━━━━━ Records ━━━━━
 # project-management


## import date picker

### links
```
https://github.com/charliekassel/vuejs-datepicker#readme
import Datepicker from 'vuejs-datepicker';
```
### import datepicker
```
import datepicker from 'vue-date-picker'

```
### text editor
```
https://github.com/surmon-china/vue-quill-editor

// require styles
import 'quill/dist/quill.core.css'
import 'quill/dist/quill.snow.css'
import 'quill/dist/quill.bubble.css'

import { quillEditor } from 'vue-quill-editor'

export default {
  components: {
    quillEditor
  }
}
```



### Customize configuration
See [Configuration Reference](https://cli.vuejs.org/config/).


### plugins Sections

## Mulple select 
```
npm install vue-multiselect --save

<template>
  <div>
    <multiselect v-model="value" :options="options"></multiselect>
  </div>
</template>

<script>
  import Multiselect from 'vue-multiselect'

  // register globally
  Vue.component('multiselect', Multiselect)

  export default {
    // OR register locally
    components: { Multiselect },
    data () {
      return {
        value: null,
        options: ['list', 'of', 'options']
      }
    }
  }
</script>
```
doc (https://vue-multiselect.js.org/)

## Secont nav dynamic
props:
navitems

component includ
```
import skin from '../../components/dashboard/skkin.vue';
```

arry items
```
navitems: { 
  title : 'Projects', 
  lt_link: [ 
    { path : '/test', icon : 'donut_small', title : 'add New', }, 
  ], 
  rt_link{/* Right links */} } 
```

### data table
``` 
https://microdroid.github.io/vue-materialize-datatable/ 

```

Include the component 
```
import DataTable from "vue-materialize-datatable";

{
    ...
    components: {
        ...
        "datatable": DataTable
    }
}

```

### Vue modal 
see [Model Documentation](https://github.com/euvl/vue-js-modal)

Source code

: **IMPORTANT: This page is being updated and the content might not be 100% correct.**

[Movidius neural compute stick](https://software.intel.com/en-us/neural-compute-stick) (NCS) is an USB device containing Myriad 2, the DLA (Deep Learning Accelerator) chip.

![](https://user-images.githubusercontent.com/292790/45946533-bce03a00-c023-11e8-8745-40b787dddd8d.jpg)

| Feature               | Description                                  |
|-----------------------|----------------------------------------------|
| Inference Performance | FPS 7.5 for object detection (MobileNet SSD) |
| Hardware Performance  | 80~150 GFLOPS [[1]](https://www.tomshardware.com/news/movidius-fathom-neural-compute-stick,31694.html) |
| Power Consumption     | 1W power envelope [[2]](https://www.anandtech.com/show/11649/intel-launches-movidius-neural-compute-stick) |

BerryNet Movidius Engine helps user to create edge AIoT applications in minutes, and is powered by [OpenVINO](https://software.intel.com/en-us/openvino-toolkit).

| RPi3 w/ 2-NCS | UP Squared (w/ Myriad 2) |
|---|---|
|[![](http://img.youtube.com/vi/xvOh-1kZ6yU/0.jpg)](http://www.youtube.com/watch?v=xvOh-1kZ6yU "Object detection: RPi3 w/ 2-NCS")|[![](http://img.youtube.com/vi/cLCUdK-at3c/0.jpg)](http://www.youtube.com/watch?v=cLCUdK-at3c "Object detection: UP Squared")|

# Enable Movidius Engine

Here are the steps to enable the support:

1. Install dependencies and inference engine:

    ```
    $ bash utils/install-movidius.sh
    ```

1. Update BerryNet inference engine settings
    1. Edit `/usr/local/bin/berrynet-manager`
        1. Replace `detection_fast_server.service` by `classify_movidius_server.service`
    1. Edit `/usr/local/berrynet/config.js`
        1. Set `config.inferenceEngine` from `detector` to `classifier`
━━━━━
━━━━━ Records ━━━━━
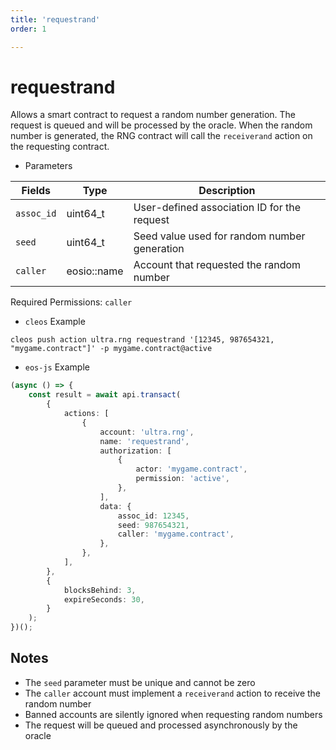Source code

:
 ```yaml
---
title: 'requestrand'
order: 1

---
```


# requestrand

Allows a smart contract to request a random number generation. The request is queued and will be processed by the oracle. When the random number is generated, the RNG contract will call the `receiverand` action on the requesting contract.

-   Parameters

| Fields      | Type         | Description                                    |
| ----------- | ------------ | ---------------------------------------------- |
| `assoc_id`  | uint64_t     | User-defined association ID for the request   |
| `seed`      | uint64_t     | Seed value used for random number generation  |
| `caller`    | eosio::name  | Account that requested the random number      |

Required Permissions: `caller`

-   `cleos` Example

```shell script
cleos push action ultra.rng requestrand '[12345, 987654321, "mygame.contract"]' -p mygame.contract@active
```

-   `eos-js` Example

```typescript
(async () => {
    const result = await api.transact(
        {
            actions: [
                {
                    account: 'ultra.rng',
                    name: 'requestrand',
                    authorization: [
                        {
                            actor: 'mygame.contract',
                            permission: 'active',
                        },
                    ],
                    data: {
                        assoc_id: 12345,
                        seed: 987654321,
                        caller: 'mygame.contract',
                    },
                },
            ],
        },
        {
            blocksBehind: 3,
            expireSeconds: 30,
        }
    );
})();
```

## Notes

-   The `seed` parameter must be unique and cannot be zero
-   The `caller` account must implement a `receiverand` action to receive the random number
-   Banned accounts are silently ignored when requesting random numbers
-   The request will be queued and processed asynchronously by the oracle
━━━━━
━━━━━ Records ━━━━━
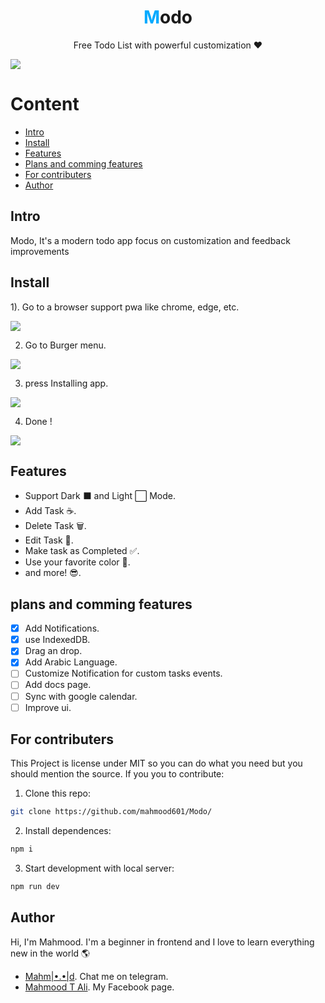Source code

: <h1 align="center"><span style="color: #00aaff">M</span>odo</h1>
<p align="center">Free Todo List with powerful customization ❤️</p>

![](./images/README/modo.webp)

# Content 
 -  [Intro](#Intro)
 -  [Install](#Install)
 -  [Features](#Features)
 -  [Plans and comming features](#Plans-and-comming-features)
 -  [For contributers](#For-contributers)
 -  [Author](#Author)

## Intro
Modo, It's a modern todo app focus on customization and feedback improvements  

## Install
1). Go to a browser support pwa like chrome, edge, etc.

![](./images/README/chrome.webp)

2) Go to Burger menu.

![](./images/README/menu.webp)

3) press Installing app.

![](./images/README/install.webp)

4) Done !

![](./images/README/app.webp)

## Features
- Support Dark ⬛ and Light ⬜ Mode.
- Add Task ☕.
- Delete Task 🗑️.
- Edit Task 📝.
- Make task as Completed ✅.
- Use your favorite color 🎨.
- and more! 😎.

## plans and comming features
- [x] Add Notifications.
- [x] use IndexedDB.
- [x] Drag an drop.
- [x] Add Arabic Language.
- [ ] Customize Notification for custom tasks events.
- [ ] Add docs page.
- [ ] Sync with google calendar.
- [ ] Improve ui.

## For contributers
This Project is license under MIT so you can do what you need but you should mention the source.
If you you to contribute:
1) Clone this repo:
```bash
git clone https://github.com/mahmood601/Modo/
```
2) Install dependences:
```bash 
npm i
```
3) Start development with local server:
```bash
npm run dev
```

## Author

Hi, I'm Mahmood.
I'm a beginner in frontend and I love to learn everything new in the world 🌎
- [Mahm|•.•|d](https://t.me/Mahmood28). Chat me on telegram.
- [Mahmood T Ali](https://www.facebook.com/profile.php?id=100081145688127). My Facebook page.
━━━━━
* _About this task_
From the records above, give again exactly the lines running from the line with "3) Start development" to the line with "- [Mahmood T", inclusive.

* _Expected answer_
3) Start development with local server:
```bash
npm run dev
```

## Author

Hi, I'm Mahmood.
I'm a beginner in frontend and I love to learn everything new in the world 🌎
- [Mahm|•.•|d](https://t.me/Mahmood28). Chat me on telegram.
- [Mahmood T Ali](https://www.facebook.com/profile.php?id=100081145688127). My Facebook page.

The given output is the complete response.